Abstract

Dew-point adjustments and reclamation of thermodynamic gas-hydrate inhibitors injected in subsea flowlines are common operations in offshore natural gas rigs characterized by high costs, power consumption and carbon emissions. Typically, offshore plants employ triethylene-glycol absorption for water dew-point adjustment and Joule–Thomson expansion for hydrocarbon dew-point adjustment, while hydrate inhibitor reclamation is applied only on aqueous-inhibitor streams for re-concentration. To implement economically sustained post-combustion carbon capture on offshore rigs, a more efficient gas processing is necessary. This work contemplates a new process – supersonic separator inhibitor-reclamation – which recovers inhibitors from saturated raw-gas via supersonic separation with liquid-water injection additionally yielding exportable liquefied-petroleum-gas and natural gas with adjusted dew-points.
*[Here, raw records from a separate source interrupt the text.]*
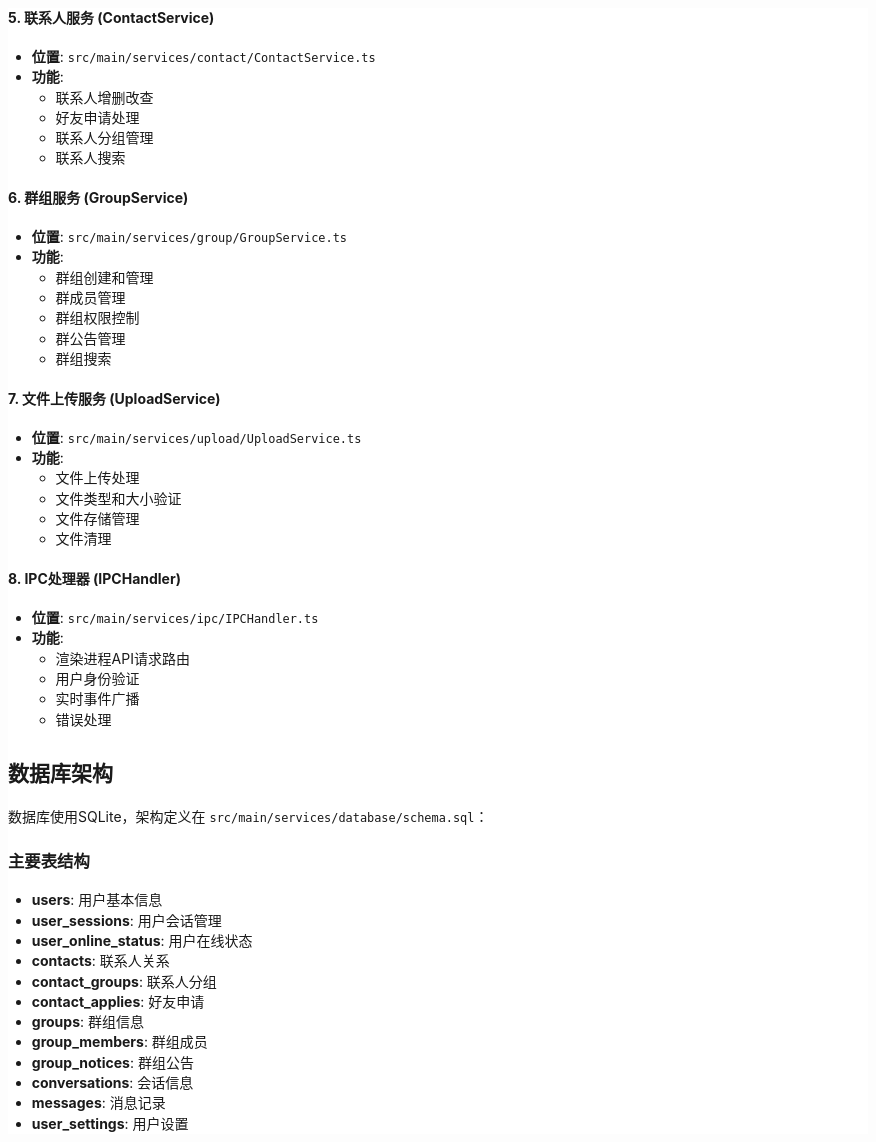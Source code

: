 #### 5. 联系人服务 (ContactService)
- **位置**: `src/main/services/contact/ContactService.ts`
- **功能**:
  - 联系人增删改查
  - 好友申请处理
  - 联系人分组管理
  - 联系人搜索

#### 6. 群组服务 (GroupService)
- **位置**: `src/main/services/group/GroupService.ts`
- **功能**:
  - 群组创建和管理
  - 群成员管理
  - 群组权限控制
  - 群公告管理
  - 群组搜索

#### 7. 文件上传服务 (UploadService)
- **位置**: `src/main/services/upload/UploadService.ts`
- **功能**:
  - 文件上传处理
  - 文件类型和大小验证
  - 文件存储管理
  - 文件清理

#### 8. IPC处理器 (IPCHandler)
- **位置**: `src/main/services/ipc/IPCHandler.ts`
- **功能**:
  - 渲染进程API请求路由
  - 用户身份验证
  - 实时事件广播
  - 错误处理

## 数据库架构

数据库使用SQLite，架构定义在 `src/main/services/database/schema.sql`：

### 主要表结构
- **users**: 用户基本信息
- **user_sessions**: 用户会话管理
- **user_online_status**: 用户在线状态
- **contacts**: 联系人关系
- **contact_groups**: 联系人分组
- **contact_applies**: 好友申请
- **groups**: 群组信息
- **group_members**: 群组成员
- **group_notices**: 群组公告
- **conversations**: 会话信息
- **messages**: 消息记录
- **user_settings**: 用户设置
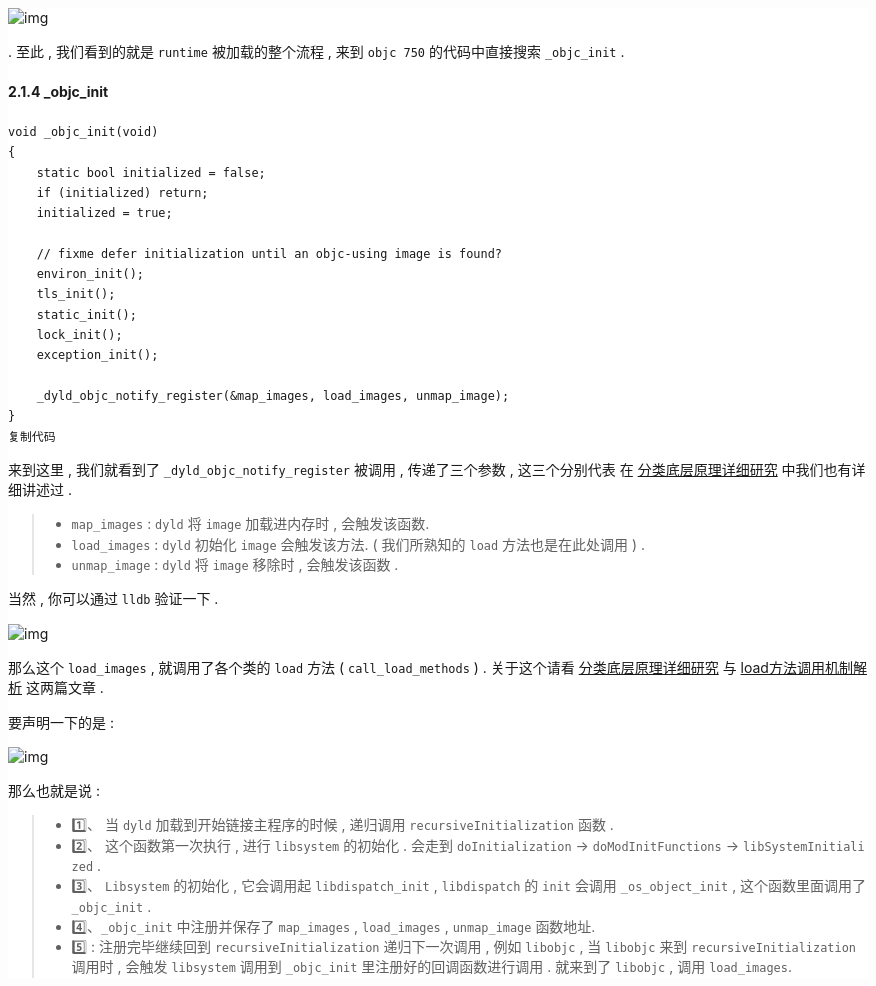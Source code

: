 ![img](https://p1-jj.byteimg.com/tos-cn-i-t2oaga2asx/gold-user-assets/2020/1/7/16f7f32d53238ea3~tplv-t2oaga2asx-watermark.awebp)

 . 至此 , 我们看到的就是 `runtime` 被加载的整个流程 , 来到 `objc 750` 的代码中直接搜索 `_objc_init` .



#### 2.1.4 _objc_init

```
void _objc_init(void)
{
    static bool initialized = false;
    if (initialized) return;
    initialized = true;
    
    // fixme defer initialization until an objc-using image is found?
    environ_init();
    tls_init();
    static_init();
    lock_init();
    exception_init();

    _dyld_objc_notify_register(&map_images, load_images, unmap_image);
}
复制代码
```

来到这里 , 我们就看到了 `_dyld_objc_notify_register` 被调用 , 传递了三个参数 , 这三个分别代表 在 [分类底层原理详细研究](https://juejin.cn/post/6844903935002558472#heading-7) 中我们也有详细讲述过 .

> - `map_images` : `dyld` 将 `image` 加载进内存时 , 会触发该函数.
> - `load_images` : `dyld` 初始化 `image` 会触发该方法. (  我们所熟知的 `load` 方法也是在此处调用  ) .
> - `unmap_image` : `dyld` 将 `image` 移除时 , 会触发该函数 .

当然 , 你可以通过 `lldb` 验证一下 .



![img](https://p1-jj.byteimg.com/tos-cn-i-t2oaga2asx/gold-user-assets/2020/1/7/16f7f47bb972a40d~tplv-t2oaga2asx-watermark.awebp)



那么这个 `load_images` , 就调用了各个类的 `load` 方法 ( `call_load_methods` ) . 关于这个请看 [分类底层原理详细研究](https://juejin.cn/post/6844903935002558472#heading-7) 与 [ load方法调用机制解析](https://juejin.cn/post/6844903936088866823) 这两篇文章 .

要声明一下的是 :



![img](https://p1-jj.byteimg.com/tos-cn-i-t2oaga2asx/gold-user-assets/2020/1/7/16f7fbb7b92b7a91~tplv-t2oaga2asx-watermark.awebp)



那么也就是说 :

> - 1️⃣、 当 `dyld` 加载到开始链接主程序的时候 , 递归调用 `recursiveInitialization` 函数 .
> - 2️⃣、 这个函数第一次执行 , 进行 `libsystem` 的初始化 .  会走到 `doInitialization` -> `doModInitFunctions` -> `libSystemInitialized` .
> - 3️⃣、 `Libsystem` 的初始化 , 它会调用起 `libdispatch_init` , `libdispatch` 的 `init` 会调用 `_os_object_init` , 这个函数里面调用了 `_objc_init` .
> - 4️⃣、`_objc_init` 中注册并保存了  `map_images` , `load_images` , `unmap_image` 函数地址.
> - 5️⃣ : 注册完毕继续回到 `recursiveInitialization` 递归下一次调用 , 例如 `libobjc`  , 当 `libobjc` 来到 `recursiveInitialization` 调用时 , 会触发 `libsystem` 调用到 `_objc_init` 里注册好的回调函数进行调用 . 就来到了 `libobjc` , 调用 `load_images`.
This process dramatically improves profitability for thermodynamic inhibitors methanol, ethanol and monoethylene-glycol, creating an economic leverage that affords a post-combustion capture plant avoiding about 43% of carbon emissions. Even including post-combustion capture penalties, the supersonic separator inhibitor-reclamation process achieves a higher net value than the conventional gas processing without carbon capture. A multi-criteria sustainability assessment, based on quantitative metrics and qualitative aspects over all sustainability dimensions, evinces the supersonic separator inhibitor-reclamation process with carbon capture as more sustainable than the conventional counterpart for all inhibitors, whereas among the three inhibitors, the gas processing with monoethylene-glycol was ranked as the more sustainable for offshore rigs.